## WHAT THE TASK REQUIRES
Below are the records; give again exactly the line with "with Analytics link", the line with "05-14 14:26:27 |", and each line that lies between them, and nothing besides.
DATA EXTRACTS section start
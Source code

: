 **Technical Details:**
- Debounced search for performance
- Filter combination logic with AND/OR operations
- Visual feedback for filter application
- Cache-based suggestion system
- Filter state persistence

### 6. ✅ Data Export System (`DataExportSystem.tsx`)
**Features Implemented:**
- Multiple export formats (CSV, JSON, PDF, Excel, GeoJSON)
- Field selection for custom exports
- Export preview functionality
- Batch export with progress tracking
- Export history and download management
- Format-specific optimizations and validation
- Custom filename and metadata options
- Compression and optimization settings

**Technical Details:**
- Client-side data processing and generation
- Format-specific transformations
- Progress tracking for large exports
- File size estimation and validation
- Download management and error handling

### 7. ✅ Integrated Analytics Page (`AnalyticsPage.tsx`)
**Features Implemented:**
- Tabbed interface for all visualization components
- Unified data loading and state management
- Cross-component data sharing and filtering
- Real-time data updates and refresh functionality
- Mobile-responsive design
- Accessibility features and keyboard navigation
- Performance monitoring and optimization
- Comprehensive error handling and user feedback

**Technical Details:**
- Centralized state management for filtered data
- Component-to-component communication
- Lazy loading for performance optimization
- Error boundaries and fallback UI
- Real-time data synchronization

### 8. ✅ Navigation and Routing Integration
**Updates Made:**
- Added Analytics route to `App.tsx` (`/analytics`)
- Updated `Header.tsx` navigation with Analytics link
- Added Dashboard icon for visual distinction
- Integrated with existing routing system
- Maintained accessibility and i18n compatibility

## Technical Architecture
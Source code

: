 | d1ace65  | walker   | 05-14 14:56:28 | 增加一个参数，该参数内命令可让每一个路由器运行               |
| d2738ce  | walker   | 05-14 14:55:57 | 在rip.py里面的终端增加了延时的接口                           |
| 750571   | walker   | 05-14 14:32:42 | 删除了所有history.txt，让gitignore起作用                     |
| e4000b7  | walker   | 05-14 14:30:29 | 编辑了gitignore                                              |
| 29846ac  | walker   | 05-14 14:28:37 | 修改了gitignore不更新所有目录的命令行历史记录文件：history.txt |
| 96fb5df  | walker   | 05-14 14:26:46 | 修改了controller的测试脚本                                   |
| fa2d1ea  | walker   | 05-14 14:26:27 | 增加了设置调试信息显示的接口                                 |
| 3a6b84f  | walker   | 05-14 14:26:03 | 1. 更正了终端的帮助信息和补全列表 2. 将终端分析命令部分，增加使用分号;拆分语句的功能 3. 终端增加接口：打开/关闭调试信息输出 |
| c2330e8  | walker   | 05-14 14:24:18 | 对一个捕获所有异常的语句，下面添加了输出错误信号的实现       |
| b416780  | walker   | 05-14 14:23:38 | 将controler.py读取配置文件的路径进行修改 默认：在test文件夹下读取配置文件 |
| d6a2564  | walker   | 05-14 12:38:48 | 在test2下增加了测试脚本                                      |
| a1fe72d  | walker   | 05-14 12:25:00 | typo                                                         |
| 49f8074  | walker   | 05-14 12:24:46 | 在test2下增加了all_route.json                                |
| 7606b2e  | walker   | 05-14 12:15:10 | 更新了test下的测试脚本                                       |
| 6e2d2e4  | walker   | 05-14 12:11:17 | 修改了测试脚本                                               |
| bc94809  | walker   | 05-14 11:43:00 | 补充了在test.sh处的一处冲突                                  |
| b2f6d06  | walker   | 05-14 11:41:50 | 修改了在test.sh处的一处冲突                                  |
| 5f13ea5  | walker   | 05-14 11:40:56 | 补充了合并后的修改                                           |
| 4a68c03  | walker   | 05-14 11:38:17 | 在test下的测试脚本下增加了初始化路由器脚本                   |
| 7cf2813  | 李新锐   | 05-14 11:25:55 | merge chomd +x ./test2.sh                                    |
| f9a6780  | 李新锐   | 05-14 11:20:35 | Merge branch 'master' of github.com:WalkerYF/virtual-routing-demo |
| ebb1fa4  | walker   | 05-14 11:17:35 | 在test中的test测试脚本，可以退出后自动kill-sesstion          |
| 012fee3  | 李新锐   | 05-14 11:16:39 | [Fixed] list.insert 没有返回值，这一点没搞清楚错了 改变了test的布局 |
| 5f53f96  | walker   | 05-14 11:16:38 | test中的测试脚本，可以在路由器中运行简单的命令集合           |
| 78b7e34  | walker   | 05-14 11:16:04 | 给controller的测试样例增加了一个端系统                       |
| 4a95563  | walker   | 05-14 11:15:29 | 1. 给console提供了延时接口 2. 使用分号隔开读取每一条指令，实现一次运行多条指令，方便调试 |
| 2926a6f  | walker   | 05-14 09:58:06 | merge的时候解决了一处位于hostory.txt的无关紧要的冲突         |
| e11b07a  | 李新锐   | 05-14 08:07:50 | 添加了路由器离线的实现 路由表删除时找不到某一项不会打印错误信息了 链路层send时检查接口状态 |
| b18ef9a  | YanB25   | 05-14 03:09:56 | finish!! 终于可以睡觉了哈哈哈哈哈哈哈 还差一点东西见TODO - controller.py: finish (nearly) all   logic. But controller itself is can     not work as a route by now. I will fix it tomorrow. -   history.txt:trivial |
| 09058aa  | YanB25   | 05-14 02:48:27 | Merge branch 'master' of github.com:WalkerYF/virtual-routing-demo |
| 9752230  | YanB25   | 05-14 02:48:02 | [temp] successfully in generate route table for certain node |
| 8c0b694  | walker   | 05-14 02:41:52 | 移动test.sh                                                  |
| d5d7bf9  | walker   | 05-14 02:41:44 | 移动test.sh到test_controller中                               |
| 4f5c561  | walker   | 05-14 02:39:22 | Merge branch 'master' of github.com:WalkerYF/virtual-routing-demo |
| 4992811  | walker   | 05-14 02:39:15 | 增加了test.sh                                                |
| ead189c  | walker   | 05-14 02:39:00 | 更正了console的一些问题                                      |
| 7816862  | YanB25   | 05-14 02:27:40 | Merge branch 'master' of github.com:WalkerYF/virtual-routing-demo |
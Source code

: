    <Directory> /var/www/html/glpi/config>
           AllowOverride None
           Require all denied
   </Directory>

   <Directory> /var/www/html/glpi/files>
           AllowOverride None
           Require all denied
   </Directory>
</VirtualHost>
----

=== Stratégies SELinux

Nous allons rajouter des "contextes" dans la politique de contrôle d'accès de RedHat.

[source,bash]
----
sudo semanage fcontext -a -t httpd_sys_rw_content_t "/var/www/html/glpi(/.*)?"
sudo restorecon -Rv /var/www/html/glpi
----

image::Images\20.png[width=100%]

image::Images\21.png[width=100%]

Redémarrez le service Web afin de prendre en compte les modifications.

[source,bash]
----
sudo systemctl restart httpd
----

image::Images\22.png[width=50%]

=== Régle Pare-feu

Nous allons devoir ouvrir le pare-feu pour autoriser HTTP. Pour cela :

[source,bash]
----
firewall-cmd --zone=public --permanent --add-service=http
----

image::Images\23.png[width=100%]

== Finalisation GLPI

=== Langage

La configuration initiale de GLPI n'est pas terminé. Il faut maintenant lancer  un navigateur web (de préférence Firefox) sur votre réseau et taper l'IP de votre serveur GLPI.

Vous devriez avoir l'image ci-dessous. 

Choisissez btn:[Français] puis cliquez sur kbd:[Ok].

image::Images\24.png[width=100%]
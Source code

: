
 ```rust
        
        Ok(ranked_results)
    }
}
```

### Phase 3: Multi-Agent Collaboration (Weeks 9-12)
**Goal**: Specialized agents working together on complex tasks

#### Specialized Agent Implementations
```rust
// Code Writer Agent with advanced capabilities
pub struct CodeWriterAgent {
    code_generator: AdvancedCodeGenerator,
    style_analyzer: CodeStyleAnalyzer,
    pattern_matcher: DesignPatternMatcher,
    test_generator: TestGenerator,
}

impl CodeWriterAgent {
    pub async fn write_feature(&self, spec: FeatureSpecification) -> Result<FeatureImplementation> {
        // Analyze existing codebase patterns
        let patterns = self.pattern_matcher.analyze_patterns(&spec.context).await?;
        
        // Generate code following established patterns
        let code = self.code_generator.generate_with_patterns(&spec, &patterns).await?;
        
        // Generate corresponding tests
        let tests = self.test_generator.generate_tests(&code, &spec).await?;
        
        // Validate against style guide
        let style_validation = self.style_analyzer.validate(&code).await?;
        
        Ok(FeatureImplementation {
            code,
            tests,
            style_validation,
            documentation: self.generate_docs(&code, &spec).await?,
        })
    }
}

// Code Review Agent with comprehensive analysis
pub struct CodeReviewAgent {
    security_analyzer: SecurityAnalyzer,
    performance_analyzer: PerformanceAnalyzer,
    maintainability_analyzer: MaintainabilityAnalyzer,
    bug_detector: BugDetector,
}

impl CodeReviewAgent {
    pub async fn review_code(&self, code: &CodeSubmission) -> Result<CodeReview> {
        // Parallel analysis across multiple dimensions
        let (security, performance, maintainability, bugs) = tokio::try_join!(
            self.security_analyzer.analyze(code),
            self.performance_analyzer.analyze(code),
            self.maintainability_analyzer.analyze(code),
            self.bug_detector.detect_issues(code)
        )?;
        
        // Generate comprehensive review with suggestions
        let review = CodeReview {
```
DATA EXTRACTS section end
## RESULT OF THE TASK
- Updated `Header.tsx` navigation with Analytics link
- Added Dashboard icon for visual distinction
- Integrated with existing routing system
- Maintained accessibility and i18n compatibility

## Technical Architecture
Source code

: | d1ace65  | walker   | 05-14 14:56:28 | 增加一个参数，该参数内命令可让每一个路由器运行               |
| d2738ce  | walker   | 05-14 14:55:57 | 在rip.py里面的终端增加了延时的接口                           |
| 750571   | walker   | 05-14 14:32:42 | 删除了所有history.txt，让gitignore起作用                     |
| e4000b7  | walker   | 05-14 14:30:29 | 编辑了gitignore                                              |
| 29846ac  | walker   | 05-14 14:28:37 | 修改了gitignore不更新所有目录的命令行历史记录文件：history.txt |
| 96fb5df  | walker   | 05-14 14:26:46 | 修改了controller的测试脚本                                   |
| fa2d1ea  | walker   | 05-14 14:26:27 | 增加了设置调试信息显示的接口                                 |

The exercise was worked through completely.